こうした重大な宣言はアーティスト個人の想いだけで発せられるものではなく、おそらく運営側のロードマップがあるはずです。サクラミュージックあるいはソニーミュージックが青写真を描いた上での発言でしょう。武道館でソロを張るのは大規模な予算が動く一大プロジェクトであり、運営会社としてそこへ向けて人的・財務的なリソースを集中させるという判断なしに、アーティストが勝手に発言することは考えにくいです。
しかし動員数という観点ではなかなかシビアで、今回のZepp羽田公演も3,000席弱が発売後即完売、というわけにはいきませんでした。武道館を埋めるには概算でその3倍近い動員力が必要になります。客席を見渡すと、男女比は9:1から8:2程度で男性ファンが多勢の印象を持ちました。これを武道館を埋める規模へと拡大させるには、新規女性ファンの動員が不可欠と思われます。新曲「Revive」は、まさに女性動員のための観測気球ではないでしょうか。

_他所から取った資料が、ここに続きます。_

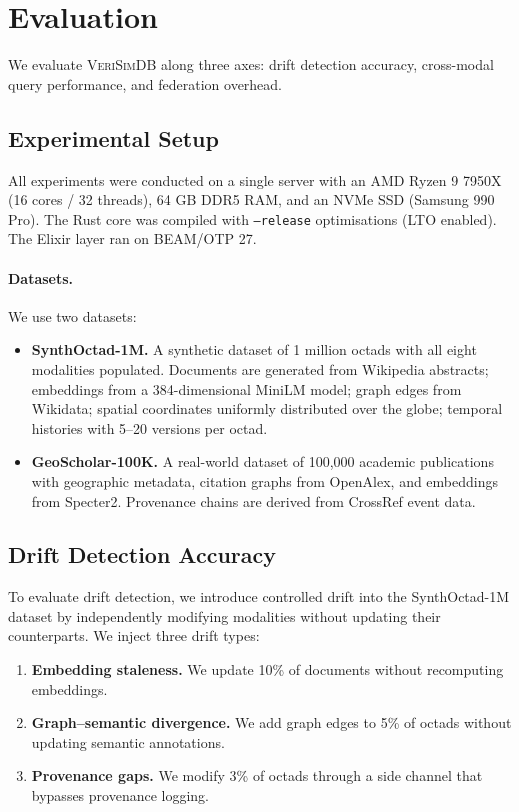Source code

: \documentclass[11pt,twocolumn]{article}
\newcommand{\verisimdb}{\textsc{VeriSimDB}\xspace}
\begin{document}
\section{Evaluation}\label{sec:evaluation}

We evaluate \verisimdb along three axes: drift detection accuracy,
cross-modal query performance, and federation overhead.

\subsection{Experimental Setup}

All experiments were conducted on a single server with an AMD Ryzen 9 7950X
(16 cores / 32 threads), 64 GB DDR5 RAM, and an NVMe SSD (Samsung 990 Pro).
The Rust core was compiled with \texttt{--release} optimisations (LTO enabled).
The Elixir layer ran on BEAM/OTP 27.

\paragraph{Datasets.}
We use two datasets:
\begin{itemize}[leftmargin=*]
  \item \textbf{SynthOctad-1M.}  A synthetic dataset of 1 million octads
    with all eight modalities populated.  Documents are generated from
    Wikipedia abstracts; embeddings from a 384-dimensional MiniLM model;
    graph edges from Wikidata; spatial coordinates uniformly distributed
    over the globe; temporal histories with 5--20 versions per octad.
  \item \textbf{GeoScholar-100K.}  A real-world dataset of 100{,}000
    academic publications with geographic metadata, citation graphs from
    OpenAlex, and embeddings from Specter2.  Provenance chains are
    derived from CrossRef event data.
\end{itemize}

\subsection{Drift Detection Accuracy}

To evaluate drift detection, we introduce controlled drift into the
SynthOctad-1M dataset by independently modifying modalities without updating
their counterparts.  We inject three drift types:

\begin{enumerate}[leftmargin=*]
  \item \textbf{Embedding staleness.}  We update 10\% of documents without
    recomputing embeddings.
  \item \textbf{Graph--semantic divergence.}  We add graph edges to 5\% of
    octads without updating semantic annotations.
  \item \textbf{Provenance gaps.}  We modify 3\% of octads through a
    side channel that bypasses provenance logging.
\end{enumerate}
\end{document}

この戦略は、私の娘が推し活をしている King & Princeの状況とも似てるなと思いました。King & Princeは従来の王子様路線を継ぐ「新生 King & Prince」と、オラオラ路線に舵を切った「Number_i」に分かれましたが、ClariSはその両方を一つのユニット内で成立させようというのです。当然「清楚なClariS」を推していた層が一定数離れることは想定の範囲内のはず。それでも、同性が憧れる・共感するクールなダンスやファッションを打ち出すことで、新たなファン層を開拓しようとしているように見えました。(実際、「Revive」の限定盤には従来のMV収録のみならず、ダンスビデオが収録されるようです。これは「踊ってみた」への燃料投下ですよね。)

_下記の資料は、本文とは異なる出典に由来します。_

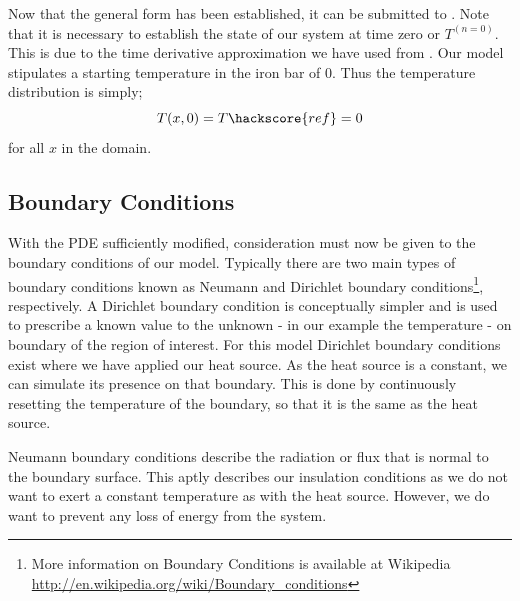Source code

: Now that the general form has been established, it can be submitted to \esc. Note that it is necessary to establish the state of our system at time zero or $T^{(n=0)}$. This is due to the time derivative approximation we have used from . Our model stipulates a starting temperature in the iron bar of 0\textcelsius. Thus the temperature distribution is simply;
\begin{equation}
T(x,0) = T\hackscore{ref} = 0
\end{equation}
for all $x$ in the domain. 

\subsection{Boundary Conditions}
With the PDE sufficiently modified, consideration must now be given to the boundary conditions of our model. Typically there are two main types of boundary conditions known as Neumann and Dirichlet boundary conditions\footnote{More information on Boundary Conditions is available at Wikipedia \url{http://en.wikipedia.org/wiki/Boundary_conditions}}, respectively. 
A Dirichlet boundary condition is conceptually simpler and is used to prescribe a known value to the unknown - in our example the temperature - on boundary of the region of interest. 
For this model Dirichlet boundary conditions exist where we have applied our heat source. As the heat source is a constant, we can simulate its presence on that boundary. This is done by continuously resetting the temperature of the boundary, so that it is the same as the heat source.  

Neumann boundary conditions describe the radiation or flux that is normal to the boundary surface. This aptly describes our insulation conditions as we do not want to exert a constant temperature as with the heat source. However, we do want to prevent any loss of energy from the system.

その一方、ClariSのヒットはこれまでアニメタイアップに大きく依存してきましたが、今後「鬼滅の刃」クラスのメジャー作品と組めるかどうかが鍵なのは間違いありません。アニメという強力なフックなしに自力のみで武道館へ到達するのはどんなアーティストでも難しい昨今、タイアップで興味を持ってもらい、そこで獲得した女性ファンを中心とした新規層を「3人のパフォーマンス」そのもので繋ぎ止められるかどうかが、勝負所となるはずです。
そして無視できないのが時間の問題。オリジナルメンバーであるクララさんが現役でいられる期間は無限ではありません。もし彼女がユニットから去ったとき、それは果たして ClariSと呼べるのか、アイデンティティが問われます。今回の武道館に行きたい宣言は、そうした焦燥感や覚悟に加え、運営関係者の意志が垣間見える気がしました。
おそらく第三章の5年目(2030年)くらいには再び武道館に立つのではないかと思います。